- Opening Delimiter -

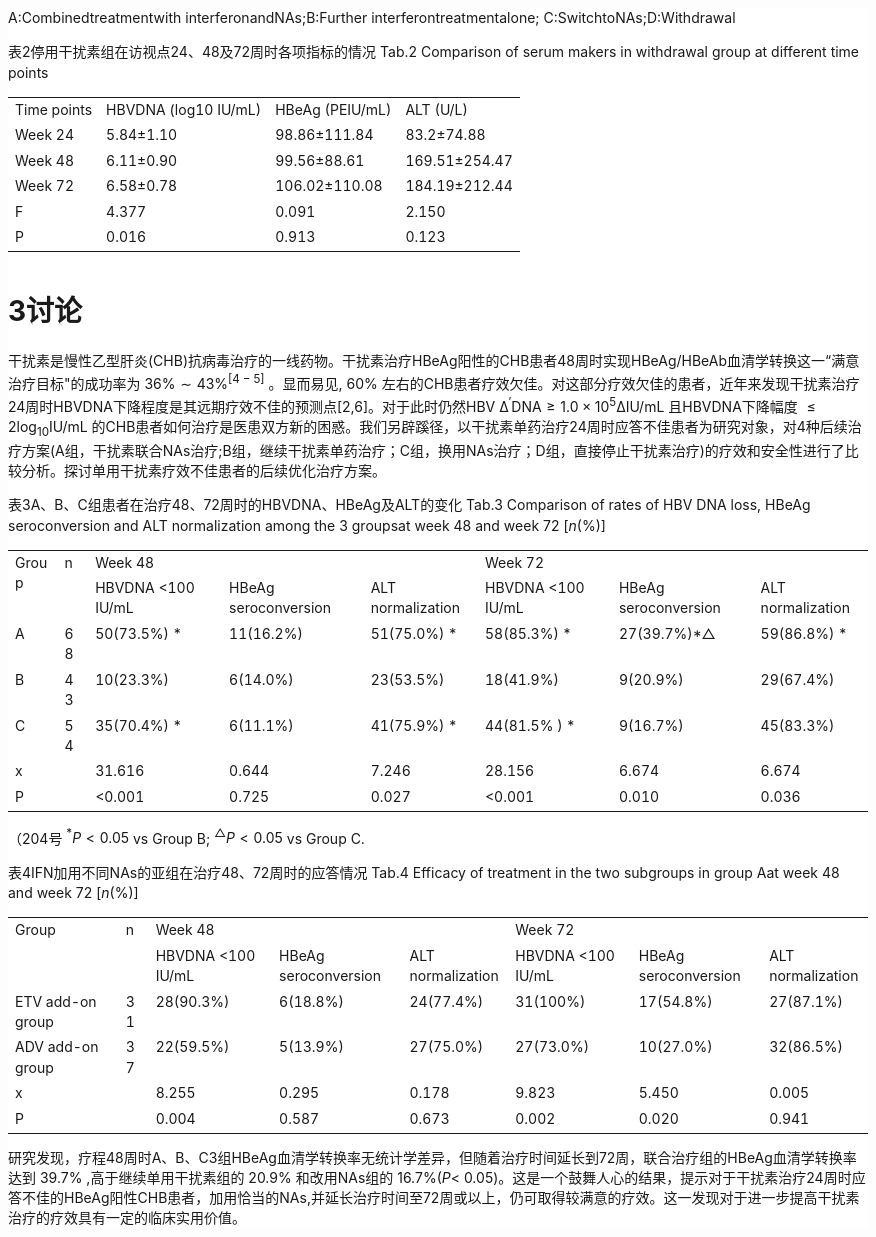 A:Combinedtreatmentwith interferonandNAs;B:Further interferontreatmentalone; C:SwitchtoNAs;D:Withdrawal

表2停用干扰素组在访视点24、48及72周时各项指标的情况 Tab.2 Comparison of serum makers in withdrawal group at different time points   

<html><body><table><tr><td>Time points</td><td>HBVDNA (log10 IU/mL)</td><td>HBeAg (PEIU/mL)</td><td>ALT (U/L)</td></tr><tr><td>Week 24</td><td>5.84±1.10</td><td>98.86±111.84</td><td>83.2±74.88</td></tr><tr><td>Week 48</td><td>6.11±0.90</td><td>99.56±88.61</td><td>169.51±254.47</td></tr><tr><td>Week 72</td><td>6.58±0.78</td><td>106.02±110.08</td><td>184.19±212.44</td></tr><tr><td>F</td><td>4.377</td><td>0.091</td><td>2.150</td></tr><tr><td>P</td><td>0.016</td><td>0.913</td><td>0.123</td></tr></table></body></html>

# 3讨论

干扰素是慢性乙型肝炎(CHB)抗病毒治疗的一线药物。干扰素治疗HBeAg阳性的CHB患者48周时实现HBeAg/HBeAb血清学转换这一“满意治疗目标"的成功率为 $3 6 \% { \sim } 4 3 \% ^ { [ 4 - 5 ] }$ 。显而易见, $60 \%$ 左右的CHB患者疗效欠佳。对这部分疗效欠佳的患者，近年来发现干扰素治疗24周时HBVDNA下降程度是其远期疗效不佳的预测点[2,6]。对于此时仍然HBV $\mathrm { \Delta \mathrm { ^ { \prime } D N A } } { \geq } 1 . 0 { \times } 1 0 ^ { 5 } \mathrm { \Delta I U / m L }$ 且HBVDNA下降幅度 ${ \leqslant } 2 \log _ { 1 0 } \mathrm { { I U } / \mathrm { { m L } } }$ 的CHB患者如何治疗是医患双方新的困惑。我们另辟蹊径，以干扰素单药治疗24周时应答不佳患者为研究对象，对4种后续治疗方案(A组，干扰素联合NAs治疗;B组，继续干扰素单药治疗；C组，换用NAs治疗；D组，直接停止干扰素治疗)的疗效和安全性进行了比较分析。探讨单用干扰素疗效不佳患者的后续优化治疗方案。

表3A、B、C组患者在治疗48、72周时的HBVDNA、HBeAg及ALT的变化 Tab.3 Comparison of rates of HBV DNA loss, HBeAg seroconversion and ALT normalization among the 3 groupsat week 48 and week 72 $[ n ( \% ) ]$   

<html><body><table><tr><td rowspan="2">Group</td><td rowspan="2">n</td><td colspan="3">Week 48</td><td colspan="3">Week 72</td></tr><tr><td>HBVDNA <100 IU/mL</td><td>HBeAg seroconversion</td><td>ALT normalization</td><td>HBVDNA <100 IU/mL</td><td>HBeAg seroconversion</td><td>ALT normalization</td></tr><tr><td>A</td><td>68</td><td>50(73.5%) *</td><td>11(16.2%)</td><td>51(75.0%) *</td><td>58(85.3%) *</td><td>27(39.7%)*△</td><td>59(86.8%) *</td></tr><tr><td>B</td><td>43</td><td>10(23.3%)</td><td>6(14.0%)</td><td>23(53.5%)</td><td>18(41.9%)</td><td>9(20.9%)</td><td>29(67.4%)</td></tr><tr><td>C</td><td>54</td><td>35(70.4%) *</td><td>6(11.1%)</td><td>41(75.9%) *</td><td>44(81.5% ) *</td><td>9(16.7%)</td><td>45(83.3%)</td></tr><tr><td>x</td><td></td><td>31.616</td><td>0.644</td><td>7.246</td><td>28.156</td><td>6.674</td><td>6.674</td></tr><tr><td>P</td><td></td><td><0.001</td><td>0.725</td><td>0.027</td><td><0.001</td><td>0.010</td><td>0.036</td></tr></table></body></html>

（204号 $^ { * } P { < } 0 . 0 5$ vs Group B; $^ { \triangle } P { < } 0 . 0 5$ vs Group C.

表4IFN加用不同NAs的亚组在治疗48、72周时的应答情况 Tab.4 Efficacy of treatment in the two subgroups in group Aat week 48 and week 72 $[ n ( \% ) ]$   

<html><body><table><tr><td rowspan="2">Group</td><td rowspan="2">n</td><td colspan="3">Week 48</td><td colspan="3">Week 72</td></tr><tr><td>HBVDNA <100 IU/mL</td><td>HBeAg seroconversion</td><td>ALT normalization</td><td>HBVDNA <100 IU/mL</td><td>HBeAg seroconversion</td><td>ALT normalization</td></tr><tr><td>ETV add-on group</td><td>31</td><td>28(90.3%)</td><td>6(18.8%)</td><td>24(77.4%)</td><td>31(100%)</td><td>17(54.8%)</td><td>27(87.1%)</td></tr><tr><td>ADV add-on group</td><td>37</td><td>22(59.5%)</td><td>5(13.9%)</td><td>27(75.0%)</td><td>27(73.0%)</td><td>10(27.0%)</td><td>32(86.5%)</td></tr><tr><td>x</td><td></td><td>8.255</td><td>0.295</td><td>0.178</td><td>9.823</td><td>5.450</td><td>0.005</td></tr><tr><td>P</td><td></td><td>0.004</td><td>0.587</td><td>0.673</td><td>0.002</td><td>0.020</td><td>0.941</td></tr></table></body></html>

研究发现，疗程48周时A、B、C3组HBeAg血清学转换率无统计学差异，但随着治疗时间延长到72周，联合治疗组的HBeAg血清学转换率达到 $3 9 . 7 \%$ ,高于继续单用干扰素组的 $2 0 . 9 \%$ 和改用NAs组的 $1 6 . 7 \% ( P <$ 0.05)。这是一个鼓舞人心的结果，提示对于干扰素治疗24周时应答不佳的HBeAg阳性CHB患者，加用恰当的NAs,并延长治疗时间至72周或以上，仍可取得较满意的疗效。这一发现对于进一步提高干扰素治疗的疗效具有一定的临床实用价值。
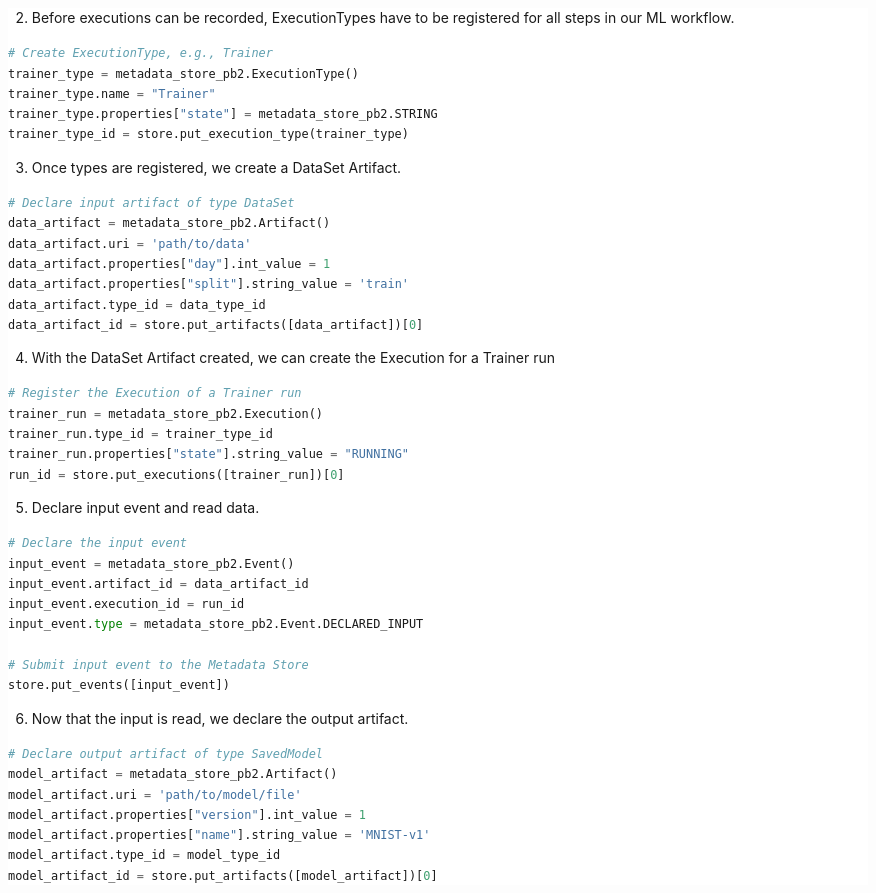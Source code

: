 2) Before executions can be recorded, ExecutionTypes have to be registered for
all steps in our ML workflow.

```python
# Create ExecutionType, e.g., Trainer
trainer_type = metadata_store_pb2.ExecutionType()
trainer_type.name = "Trainer"
trainer_type.properties["state"] = metadata_store_pb2.STRING
trainer_type_id = store.put_execution_type(trainer_type)
```

3) Once types are registered, we create a DataSet Artifact.

```python
# Declare input artifact of type DataSet
data_artifact = metadata_store_pb2.Artifact()
data_artifact.uri = 'path/to/data'
data_artifact.properties["day"].int_value = 1
data_artifact.properties["split"].string_value = 'train'
data_artifact.type_id = data_type_id
data_artifact_id = store.put_artifacts([data_artifact])[0]
```

4) With the DataSet Artifact created, we can create the Execution for a Trainer
run

```python
# Register the Execution of a Trainer run
trainer_run = metadata_store_pb2.Execution()
trainer_run.type_id = trainer_type_id
trainer_run.properties["state"].string_value = "RUNNING"
run_id = store.put_executions([trainer_run])[0]
```

5) Declare input event and read data.

```python
# Declare the input event
input_event = metadata_store_pb2.Event()
input_event.artifact_id = data_artifact_id
input_event.execution_id = run_id
input_event.type = metadata_store_pb2.Event.DECLARED_INPUT

# Submit input event to the Metadata Store
store.put_events([input_event])
```

6) Now that the input is read, we declare the output artifact.

```python
# Declare output artifact of type SavedModel
model_artifact = metadata_store_pb2.Artifact()
model_artifact.uri = 'path/to/model/file'
model_artifact.properties["version"].int_value = 1
model_artifact.properties["name"].string_value = 'MNIST-v1'
model_artifact.type_id = model_type_id
model_artifact_id = store.put_artifacts([model_artifact])[0]
```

- Closing Delimiter -

» **Your instructions**:
Send back every line above exactly, skipping all pictures.

» **Output for this exercise**:
 A:Combinedtreatmentwith interferonandNAs;B:Further interferontreatmentalone; C:SwitchtoNAs;D:Withdrawal

表2停用干扰素组在访视点24、48及72周时各项指标的情况 Tab.2 Comparison of serum makers in withdrawal group at different time points   

<html><body><table><tr><td>Time points</td><td>HBVDNA (log10 IU/mL)</td><td>HBeAg (PEIU/mL)</td><td>ALT (U/L)</td></tr><tr><td>Week 24</td><td>5.84±1.10</td><td>98.86±111.84</td><td>83.2±74.88</td></tr><tr><td>Week 48</td><td>6.11±0.90</td><td>99.56±88.61</td><td>169.51±254.47</td></tr><tr><td>Week 72</td><td>6.58±0.78</td><td>106.02±110.08</td><td>184.19±212.44</td></tr><tr><td>F</td><td>4.377</td><td>0.091</td><td>2.150</td></tr><tr><td>P</td><td>0.016</td><td>0.913</td><td>0.123</td></tr></table></body></html>

# 3讨论

干扰素是慢性乙型肝炎(CHB)抗病毒治疗的一线药物。干扰素治疗HBeAg阳性的CHB患者48周时实现HBeAg/HBeAb血清学转换这一“满意治疗目标"的成功率为 $3 6 \% { \sim } 4 3 \% ^ { [ 4 - 5 ] }$ 。显而易见, $60 \%$ 左右的CHB患者疗效欠佳。对这部分疗效欠佳的患者，近年来发现干扰素治疗24周时HBVDNA下降程度是其远期疗效不佳的预测点[2,6]。对于此时仍然HBV $\mathrm { \Delta \mathrm { ^ { \prime } D N A } } { \geq } 1 . 0 { \times } 1 0 ^ { 5 } \mathrm { \Delta I U / m L }$ 且HBVDNA下降幅度 ${ \leqslant } 2 \log _ { 1 0 } \mathrm { { I U } / \mathrm { { m L } } }$ 的CHB患者如何治疗是医患双方新的困惑。我们另辟蹊径，以干扰素单药治疗24周时应答不佳患者为研究对象，对4种后续治疗方案(A组，干扰素联合NAs治疗;B组，继续干扰素单药治疗；C组，换用NAs治疗；D组，直接停止干扰素治疗)的疗效和安全性进行了比较分析。探讨单用干扰素疗效不佳患者的后续优化治疗方案。

表3A、B、C组患者在治疗48、72周时的HBVDNA、HBeAg及ALT的变化 Tab.3 Comparison of rates of HBV DNA loss, HBeAg seroconversion and ALT normalization among the 3 groupsat week 48 and week 72 $[ n ( \% ) ]$   

<html><body><table><tr><td rowspan="2">Group</td><td rowspan="2">n</td><td colspan="3">Week 48</td><td colspan="3">Week 72</td></tr><tr><td>HBVDNA <100 IU/mL</td><td>HBeAg seroconversion</td><td>ALT normalization</td><td>HBVDNA <100 IU/mL</td><td>HBeAg seroconversion</td><td>ALT normalization</td></tr><tr><td>A</td><td>68</td><td>50(73.5%) *</td><td>11(16.2%)</td><td>51(75.0%) *</td><td>58(85.3%) *</td><td>27(39.7%)*△</td><td>59(86.8%) *</td></tr><tr><td>B</td><td>43</td><td>10(23.3%)</td><td>6(14.0%)</td><td>23(53.5%)</td><td>18(41.9%)</td><td>9(20.9%)</td><td>29(67.4%)</td></tr><tr><td>C</td><td>54</td><td>35(70.4%) *</td><td>6(11.1%)</td><td>41(75.9%) *</td><td>44(81.5% ) *</td><td>9(16.7%)</td><td>45(83.3%)</td></tr><tr><td>x</td><td></td><td>31.616</td><td>0.644</td><td>7.246</td><td>28.156</td><td>6.674</td><td>6.674</td></tr><tr><td>P</td><td></td><td><0.001</td><td>0.725</td><td>0.027</td><td><0.001</td><td>0.010</td><td>0.036</td></tr></table></body></html>

（204号 $^ { * } P { < } 0 . 0 5$ vs Group B; $^ { \triangle } P { < } 0 . 0 5$ vs Group C.

表4IFN加用不同NAs的亚组在治疗48、72周时的应答情况 Tab.4 Efficacy of treatment in the two subgroups in group Aat week 48 and week 72 $[ n ( \% ) ]$   

<html><body><table><tr><td rowspan="2">Group</td><td rowspan="2">n</td><td colspan="3">Week 48</td><td colspan="3">Week 72</td></tr><tr><td>HBVDNA <100 IU/mL</td><td>HBeAg seroconversion</td><td>ALT normalization</td><td>HBVDNA <100 IU/mL</td><td>HBeAg seroconversion</td><td>ALT normalization</td></tr><tr><td>ETV add-on group</td><td>31</td><td>28(90.3%)</td><td>6(18.8%)</td><td>24(77.4%)</td><td>31(100%)</td><td>17(54.8%)</td><td>27(87.1%)</td></tr><tr><td>ADV add-on group</td><td>37</td><td>22(59.5%)</td><td>5(13.9%)</td><td>27(75.0%)</td><td>27(73.0%)</td><td>10(27.0%)</td><td>32(86.5%)</td></tr><tr><td>x</td><td></td><td>8.255</td><td>0.295</td><td>0.178</td><td>9.823</td><td>5.450</td><td>0.005</td></tr><tr><td>P</td><td></td><td>0.004</td><td>0.587</td><td>0.673</td><td>0.002</td><td>0.020</td><td>0.941</td></tr></table></body></html>

研究发现，疗程48周时A、B、C3组HBeAg血清学转换率无统计学差异，但随着治疗时间延长到72周，联合治疗组的HBeAg血清学转换率达到 $3 9 . 7 \%$ ,高于继续单用干扰素组的 $2 0 . 9 \%$ 和改用NAs组的 $1 6 . 7 \% ( P <$ 0.05)。这是一个鼓舞人心的结果，提示对于干扰素治疗24周时应答不佳的HBeAg阳性CHB患者，加用恰当的NAs,并延长治疗时间至72周或以上，仍可取得较满意的疗效。这一发现对于进一步提高干扰素治疗的疗效具有一定的临床实用价值。
Source code

: 2) Before executions can be recorded, ExecutionTypes have to be registered for
all steps in our ML workflow.

```python
# Create ExecutionType, e.g., Trainer
trainer_type = metadata_store_pb2.ExecutionType()
trainer_type.name = "Trainer"
trainer_type.properties["state"] = metadata_store_pb2.STRING
trainer_type_id = store.put_execution_type(trainer_type)
```

3) Once types are registered, we create a DataSet Artifact.

```python
# Declare input artifact of type DataSet
data_artifact = metadata_store_pb2.Artifact()
data_artifact.uri = 'path/to/data'
data_artifact.properties["day"].int_value = 1
data_artifact.properties["split"].string_value = 'train'
data_artifact.type_id = data_type_id
data_artifact_id = store.put_artifacts([data_artifact])[0]
```

4) With the DataSet Artifact created, we can create the Execution for a Trainer
run

```python
# Register the Execution of a Trainer run
trainer_run = metadata_store_pb2.Execution()
trainer_run.type_id = trainer_type_id
trainer_run.properties["state"].string_value = "RUNNING"
run_id = store.put_executions([trainer_run])[0]
```

5) Declare input event and read data.

```python
# Declare the input event
input_event = metadata_store_pb2.Event()
input_event.artifact_id = data_artifact_id
input_event.execution_id = run_id
input_event.type = metadata_store_pb2.Event.DECLARED_INPUT

# Submit input event to the Metadata Store
store.put_events([input_event])
```

6) Now that the input is read, we declare the output artifact.

```python
# Declare output artifact of type SavedModel
model_artifact = metadata_store_pb2.Artifact()
model_artifact.uri = 'path/to/model/file'
model_artifact.properties["version"].int_value = 1
model_artifact.properties["name"].string_value = 'MNIST-v1'
model_artifact.type_id = model_type_id
model_artifact_id = store.put_artifacts([model_artifact])[0]
```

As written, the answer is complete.